Quel est l’ADN de CIRCULATION(S) et ses spécificités ?


En dix ans, CIRCULATION(S) s’est forgé une identité à part et bien ancrée. Si dans le paysage culturel de plus en plus de festivals apparaissent, il est important de se différencier et CIRCULATION(S) le fait particulièrement bien depuis plusieurs années. Il se concentre sur l’émergence et s’inscrit dans une volonté d’expérimentation et de soutien à la jeune création. C’est un véritable laboratoire qui a pour but premier de prendre le pouls de la nouvelle scène. Avec les années, le festival est devenu de plus en plus exigeant en qualité et il s’applique à diversifier sa forme. Notre priorité c’est la découverte, et c’est ce
qui importe à la fois au public et pour les professionnels qui suivent l’évènement. J’aimerais aussi souligner l’importance du Centquatre-Paris, le lieu hôte et partenaire historique de l’évènement, contribue à donner au festival sa vraie tonalité. Ce formidable écrin nous permet à la fois de développer une histoire à l’intérieur, dans cinq ateliers, mais également à l’extérieur. Le vrai challenge dans la vaste halle est de nous confronter à la
vraie vie, au bruit, aux groupes de personnes en train de répéter et c’est là toute la vocation de ce lieu tourné vers les arts vivants. C’est très stimulant de s’inscrire dans un tel contexte à la fois lieu de passage et d’exposition et d’offrir cette partie de la programmation en accès libre.

Co-commissaire de la 9ème édition de CIRCULATION(S) avec François Cheval (The Red Eye) vous intervenez cette année en tant que commissaire, quels changements dans la continuité cela implique t-il ?


L’exercice rétrospectif était intéressant pour mesurer ce que nous avons gardé ou non dans cette nouvelle édition.
Le principal changement opéré concerne le nombre d’artistes. L’année dernière avec The Red Eye nous avions pris le parti de réduire considérablement le nombre d’artistes sur les 52 que le festival avait atteint, nous nous étions limité à 38. Nous pensions que c’était la première chose à faire face à une surabondance de propositions.
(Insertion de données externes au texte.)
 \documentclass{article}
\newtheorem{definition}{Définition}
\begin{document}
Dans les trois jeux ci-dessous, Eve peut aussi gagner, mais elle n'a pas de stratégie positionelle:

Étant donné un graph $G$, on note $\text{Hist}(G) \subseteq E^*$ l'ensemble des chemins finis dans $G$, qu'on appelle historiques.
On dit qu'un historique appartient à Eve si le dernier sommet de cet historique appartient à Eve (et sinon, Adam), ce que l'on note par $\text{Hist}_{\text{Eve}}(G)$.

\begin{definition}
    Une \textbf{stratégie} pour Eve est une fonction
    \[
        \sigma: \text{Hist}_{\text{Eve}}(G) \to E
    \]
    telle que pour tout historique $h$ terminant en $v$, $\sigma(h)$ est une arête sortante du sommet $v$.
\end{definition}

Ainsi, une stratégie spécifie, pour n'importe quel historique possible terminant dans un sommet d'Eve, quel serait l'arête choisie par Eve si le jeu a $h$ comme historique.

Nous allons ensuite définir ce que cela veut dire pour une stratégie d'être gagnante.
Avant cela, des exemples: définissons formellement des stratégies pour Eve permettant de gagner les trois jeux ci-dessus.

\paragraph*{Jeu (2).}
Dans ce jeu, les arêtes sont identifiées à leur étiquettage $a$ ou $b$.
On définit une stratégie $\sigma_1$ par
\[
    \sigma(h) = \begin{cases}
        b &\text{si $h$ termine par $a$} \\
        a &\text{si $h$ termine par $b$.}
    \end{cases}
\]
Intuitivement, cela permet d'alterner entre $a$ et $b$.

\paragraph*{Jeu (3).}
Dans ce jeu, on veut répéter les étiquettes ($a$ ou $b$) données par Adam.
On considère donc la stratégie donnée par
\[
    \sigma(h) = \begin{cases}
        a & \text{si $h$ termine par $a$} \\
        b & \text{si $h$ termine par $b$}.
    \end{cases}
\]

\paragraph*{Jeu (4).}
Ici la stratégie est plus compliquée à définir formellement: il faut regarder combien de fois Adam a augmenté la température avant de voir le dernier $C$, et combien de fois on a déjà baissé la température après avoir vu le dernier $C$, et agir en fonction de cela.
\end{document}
Une décision qui n’a pas été du goût du grand public qui est resté un peu sur sa faim contrairement aux professionnels qui étaient ravis du changement. J’ai pour principe de base d’écouter le public, j’ai souhaité augmenter le nombre de propositions à 45, tout en continuant à soigner les accrochages, à aérer la scénographie et à respecter l’espace de chacun des artistes.
En revanche, il était nécessaire de maintenir l’idée du parcours thématique.
Un changement que nous avions opéré l’an dernier, un apport très valorisant pour le festival. Ne pas accrocher les séries au hasard mais donner une atmosphère à chacun des ateliers et regrouper les propositions dont les questionnements sont proches.
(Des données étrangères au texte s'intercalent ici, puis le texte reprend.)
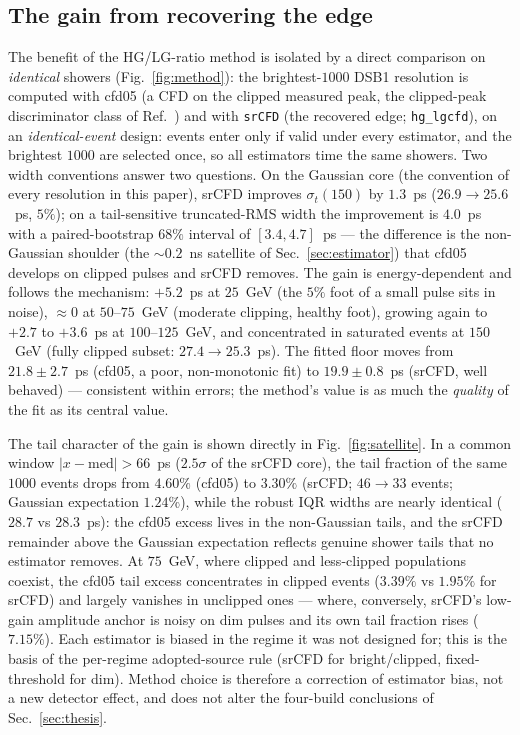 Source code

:\documentclass[final,5p,times,twocolumn]{elsarticle}
\begin{document}
\subsection{The gain from recovering the edge}
\label{sec:method-gain}
The benefit of the HG/LG-ratio method is isolated by a direct comparison on
\emph{identical} showers (Fig.~\ref{fig:method}): the brightest-$1000$ DSB1 resolution
is computed with cfd05 (a CFD on the clipped measured peak, the clipped-peak
discriminator class of Ref.~\cite{radical})
and with \texttt{srCFD} (the recovered edge; \texttt{hg\_lgcfd}), on an
\emph{identical-event} design: events enter only if valid under every estimator, and
the brightest $1000$ are selected once, so all estimators time the same showers. Two
width conventions answer two questions. On the Gaussian core (the convention of every
resolution in this paper), srCFD improves $\sigma_t(150)$ by $1.3$~ps
($26.9\rightarrow25.6$~ps, $5\%$); on a tail-sensitive truncated-RMS width the
improvement is $4.0$~ps with a paired-bootstrap $68\%$ interval of $[3.4,4.7]$~ps ---
the difference is the non-Gaussian shoulder (the $\sim\!0.2$~ns satellite of
Sec.~\ref{sec:estimator}) that cfd05 develops on clipped pulses and srCFD removes. The
gain is energy-dependent and follows the mechanism: $+5.2$~ps at $25$~GeV (the $5\%$
foot of a small pulse sits in noise), $\approx\!0$ at $50$--$75$~GeV (moderate clipping,
healthy foot), growing again to $+2.7$ to $+3.6$~ps at $100$--$125$~GeV, and
concentrated in saturated events at $150$~GeV (fully clipped subset:
$27.4\rightarrow25.3$~ps). The fitted floor moves from $21.8\pm2.7$~ps (cfd05, a poor,
non-monotonic fit) to $19.9\pm0.8$~ps (srCFD, well behaved) --- consistent within
errors; the method's value is as much the \emph{quality} of the fit as its central
value.

The tail character of the gain is shown directly in Fig.~\ref{fig:satellite}. In a
common window $|x-\mathrm{med}|>66$~ps ($2.5\sigma$ of the srCFD core), the tail
fraction of the same $1000$ events drops from $4.60\%$ (cfd05) to $3.30\%$ (srCFD;
$46\rightarrow33$ events; Gaussian expectation $1.24\%$), while the robust IQR widths
are nearly identical ($28.7$ vs $28.3$~ps): the cfd05 excess lives in the non-Gaussian
tails, and the srCFD remainder above the Gaussian expectation reflects genuine shower
tails that no estimator removes. At $75$~GeV, where clipped and less-clipped
populations coexist, the cfd05 tail excess concentrates in clipped events ($3.39\%$
vs $1.95\%$ for srCFD) and largely vanishes in unclipped ones --- where, conversely,
srCFD's low-gain amplitude anchor is noisy on dim pulses and its own tail fraction
rises ($7.15\%$). Each estimator is biased in the regime it was not designed for;
this is the basis of the per-regime adopted-source rule (srCFD for bright/clipped,
fixed-threshold for dim). Method choice is therefore a correction of estimator bias,
not a new detector effect, and does not alter the four-build conclusions of
Sec.~\ref{sec:thesis}.
\end{document}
Marwan Bassiouni (Suisse) New Dutch Views

En quoi ce festival est-il représentatif des tendances actuelles des pratiques photographiques et un véritable tremplin ?
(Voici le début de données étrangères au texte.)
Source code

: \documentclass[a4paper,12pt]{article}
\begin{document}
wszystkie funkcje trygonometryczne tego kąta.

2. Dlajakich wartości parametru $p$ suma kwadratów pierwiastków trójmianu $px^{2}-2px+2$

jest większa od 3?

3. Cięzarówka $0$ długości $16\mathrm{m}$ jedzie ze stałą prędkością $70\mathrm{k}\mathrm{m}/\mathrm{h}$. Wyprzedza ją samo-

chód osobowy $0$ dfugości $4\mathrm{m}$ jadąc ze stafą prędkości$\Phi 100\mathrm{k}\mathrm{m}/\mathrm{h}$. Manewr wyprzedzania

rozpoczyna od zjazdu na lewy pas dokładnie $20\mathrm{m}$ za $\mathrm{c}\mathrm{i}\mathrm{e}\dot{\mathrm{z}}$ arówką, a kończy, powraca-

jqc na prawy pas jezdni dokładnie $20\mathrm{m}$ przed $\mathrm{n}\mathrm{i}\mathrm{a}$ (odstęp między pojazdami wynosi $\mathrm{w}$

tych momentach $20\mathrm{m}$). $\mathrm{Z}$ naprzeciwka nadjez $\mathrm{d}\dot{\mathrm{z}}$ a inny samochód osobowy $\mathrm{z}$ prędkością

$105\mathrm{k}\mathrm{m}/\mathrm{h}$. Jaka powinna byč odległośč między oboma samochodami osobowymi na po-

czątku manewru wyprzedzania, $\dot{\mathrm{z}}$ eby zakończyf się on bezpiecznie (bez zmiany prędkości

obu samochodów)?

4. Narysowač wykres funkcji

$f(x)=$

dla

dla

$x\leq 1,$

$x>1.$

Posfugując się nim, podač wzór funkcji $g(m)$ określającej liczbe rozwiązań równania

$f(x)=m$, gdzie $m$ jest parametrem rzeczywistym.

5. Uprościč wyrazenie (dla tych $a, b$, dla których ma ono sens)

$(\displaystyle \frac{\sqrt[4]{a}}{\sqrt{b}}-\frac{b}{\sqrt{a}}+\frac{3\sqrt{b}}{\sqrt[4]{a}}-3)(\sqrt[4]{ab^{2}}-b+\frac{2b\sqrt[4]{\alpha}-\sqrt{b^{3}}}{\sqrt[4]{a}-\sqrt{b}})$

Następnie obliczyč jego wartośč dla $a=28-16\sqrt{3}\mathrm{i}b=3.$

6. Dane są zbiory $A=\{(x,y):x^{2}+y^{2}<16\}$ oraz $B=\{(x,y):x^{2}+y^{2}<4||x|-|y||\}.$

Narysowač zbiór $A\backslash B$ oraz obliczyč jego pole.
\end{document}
C’est ce qui fait tout l’intérêt de ma position de directrice artistique, cette mission de pouvoir sentir grâce à l’appel à candidatures et les centaines de réponses reçues un état des lieux de la création photographique contemporaine, et les tendances qui se dégagent… C’est ce qui nous permet de relever les préoccupations permanentes et de souligner les nouveautés. Nous nous concentrons sur le territoire européen, et impliquons cette année
seize nationalités. Je suis toujours surprise de noter l’empreinte de la culture d’origine des artistes sur leur travail. Nous réalisons que nous sommes concrètement face à des écoles, des mouvements (la Suisse, l’Europe de l’Est..)
Ce qui m’a également surprise cette année et peut être plus qu’auparavant est l’effacement de la notion de frontières pour les jeunes artistes. Si vous regardez leur lieu de naissance, leur lieu d’études, leur lieu de résidence, leur nationalité, vous y constaterez que ce sont des gens en perpétuel mouvement.
Par exemple, Marwan Bassiouni réalise un travail sur les Pays Bas. Une série de paysages « New Dutch Views » vus depuis les intérieurs de mosquées à travers leurs fenêtres. De nationalité suisse, il est d’origine égyptienne et américaine, cette multiple culture impacte forcément son approche et l’enrichit.

Nathalie Désposé (France) La frontière

Quelles rencontres ont-elles été décisives dans votre parcours ?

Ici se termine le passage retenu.